La journaliste IT, Melinda DAVAN-SOULAS écrivait à ce propos :  « S’il y a une vie numérique parallèle à votre vie réelle, il y a évidemment une mort tout aussi numérique à envisager par la suite. Car si les écrits sur internet restent, quid de votre héritage en ligne, de vos réseaux sociaux, de votre présence digitale ? Rien de plus difficile que de voir resurgir une photo, un message – souvent sous forme de spam – d’un être cher disparu. C’est le pendant de la désormais omniprésence numérique. Ou, devrait-on dire, de l’immortalité numérique que l’on fabrique. On poste des photos partout, crée des profils à tire-larigot, laisse une empreinte de notre passage sur terre bien plus réelle qu’on ne le croit. Mais pense-t-on à tous ceux qui nous survivront et qui vont continuer à nous voir hanter leur vie numérique, parfois juste par le biais d’une adresse mail utilisée pour spammer ou d’un compte Facebook « suggéré comme ami » ? »

En parlant de mort numérique, c’est une notion qui existe vraiment. Disant que c’est quelque chose aujourd’hui qui est conceptualisé et légiférée dans notre moderne. on peut bien sûr la préparer comme la véritable mort. de sorte à ne pas laisser derrière soi des données qui pourrait nuire et causer plus de dégâts que de bien, surtout éviter qu’elle ne tombe en de mauvaises mains. Me Ariane Vennin avocate au barreau de Paris explique que le fait d’avoir une adresse mail peut s’apparenter à un ensemble de dispositions relatives aux droits personnels : « droit au respect de la vie privée, (…) droit au secret des correspondances et droit à l’image. Ces données étant, par nature, strictement personnelles, les membres de la famille ou amis ne peuvent y avoir accès. ». Pour cela elle se fonde sur un arrêt rendu par le conseil d’État 11 juin 2016 dans le cadre de la France. Toutefois, le droit permet à tout individu d’organiser de son vivants les conditions dans lesquelles seront conservés et communiquer l’ensemble des données numériques qu’il aura généré, pour son après décès. pour cela on se référera en France, à la loi pour la République numérique numéro 2016-131 du 7 octobre 2016, qui dispose à cet effet que pour des raisons de nature successorale, les ayant droits pourront avoir accès aux comptes de le leur De Cujus et aussi exiger la suppression de certaines informations qui lui sont relatives.

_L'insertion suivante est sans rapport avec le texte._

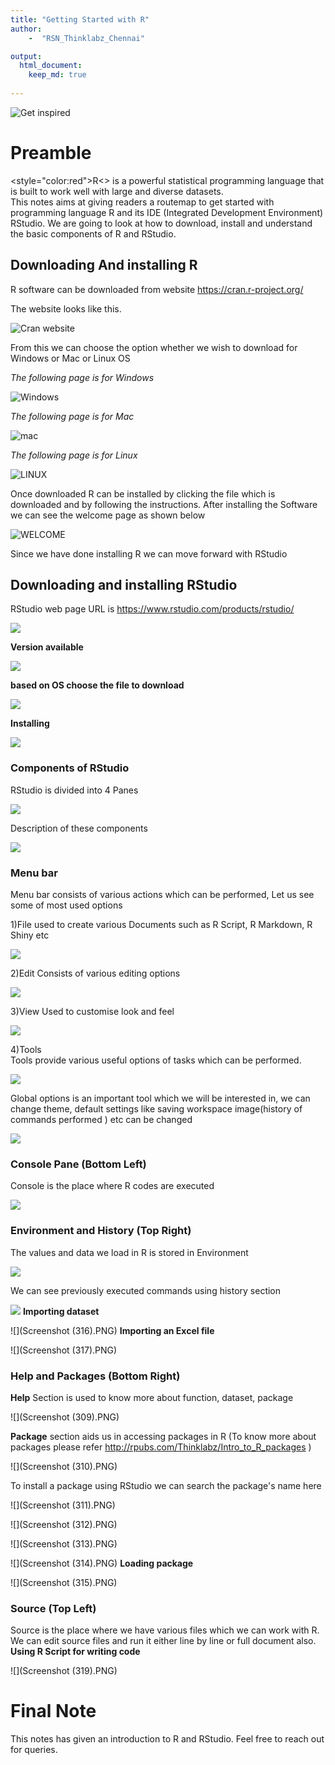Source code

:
 ```yaml
---
title: "Getting Started with R"
author:    
    -  "RSN_Thinklabz_Chennai"

output:
  html_document:
    keep_md: true
    
---
```









![ Get inspired ](journey.jpg)


# Preamble 
<style="color:red">R<> is a powerful statistical programming language that is built to work well with large and diverse datasets.   
This notes aims at giving readers a routemap to get started with programming language R and its IDE (Integrated Development Environment) RStudio. We are going to look at how to download, install and understand the basic components of R and RStudio.
 
 
## Downloading And installing R
R software can be downloaded from website  https://cran.r-project.org/
   
The website looks like this. 

![ **Cran website** ](cran_R.png)

 
   
From this we can  choose the option whether we wish to download for Windows or Mac or Linux OS

*The following page is for Windows*

 ![ **Windows** ](Windows.png)
   
   
*The following page is for Mac* 

 ![ **mac** ](mac.png)
    
        
*The following page is for Linux*  

 ![ **LINUX** ](lin.png)
    
    
Once downloaded R can be installed by clicking the file which is downloaded and by following the instructions. After installing the Software we can see the welcome page as shown below

![ **WELCOME** ](R_Welcome.png)
    
Since we have done installing R we can move forward with RStudio

## Downloading and installing RStudio

RStudio web page URL is https://www.rstudio.com/products/rstudio/ 


![ ](RST_DOWN.png)

**Version available**


![ ](Version1.png)  

**based on OS choose the file to download**


![ ](Version2.PNG)

**Installing**

![ ](Install.png)

### Components of RStudio   
RStudio is divided into 4 Panes

![ ](Components.PNG)

Description of these components


![ ](Co.D.PNG)

### Menu bar
Menu bar consists of various actions which can be performed, Let us see some of most used options
   
   1)File
   used to create various Documents such as R Script, R Markdown, R Shiny etc
   
![](File.PNG)
   
   2)Edit
   Consists of various editing options


![](edit.PNG)

   3)View
   Used to customise look and feel


![](View.PNG)  
   
   4)Tools    
   Tools provide various useful options of tasks which can be performed.   

![](tools.PNG)  
   
   Global options is an important tool which we will be interested in, we can change theme, default settings like saving workspace image(history of commands performed ) etc can be changed 
   

![](global_op.PNG) 

### Console Pane (Bottom Left)
Console is the place where R codes are executed 

![](console.PNG)


### Environment and History (Top Right)

The values and data we load in R is stored in Environment

 
![](Environment.PNG)

We can see previously executed commands using history section
 
![](history.PNG)
**Importing dataset**

 
![](Screenshot (316).PNG)
**Importing an Excel file**


![](Screenshot (317).PNG)

### Help and Packages (Bottom Right) 

**Help** Section is used to know more about function, dataset, package

![](Screenshot (309).PNG)

**Package** section aids us in accessing packages in R (To know more about packages please refer http://rpubs.com/Thinklabz/Intro_to_R_packages )


![](Screenshot (310).PNG)

To install a package using RStudio we can search the package's name here


![](Screenshot (311).PNG)



![](Screenshot (312).PNG)
 
![](Screenshot (313).PNG)
 
![](Screenshot (314).PNG)
**Loading package**

![](Screenshot (315).PNG)


### Source (Top Left)
Source is the place where we have various files which we can work with R. We can edit source files and run it either line by line or full document also.  
**Using R Script for writing code**


![](Screenshot (319).PNG)

# Final Note
This notes has given an introduction to R and RStudio. Feel free to reach out for queries.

Les conditions de ces prérogatives sont définies par l’article 3 de ladite loi.

Sur Google par exemple, il existe un formulaire qui permet de signaler le décès de l’internaute ce qui aura pour effet de permettre à tout intéressé de demander la suppression de son compte. cela à le mérite de faciliter une certaine coordination au niveau de la gestion de certains services surtout en cas d’inactivité de 3 à 18 mois. Par Ailleurs, il est aussi possible de désigner une personne en qualité de gestionnaire de compte inactif dès l’instant que le compte concerné présente une inaction définie par un temps bien déterminé.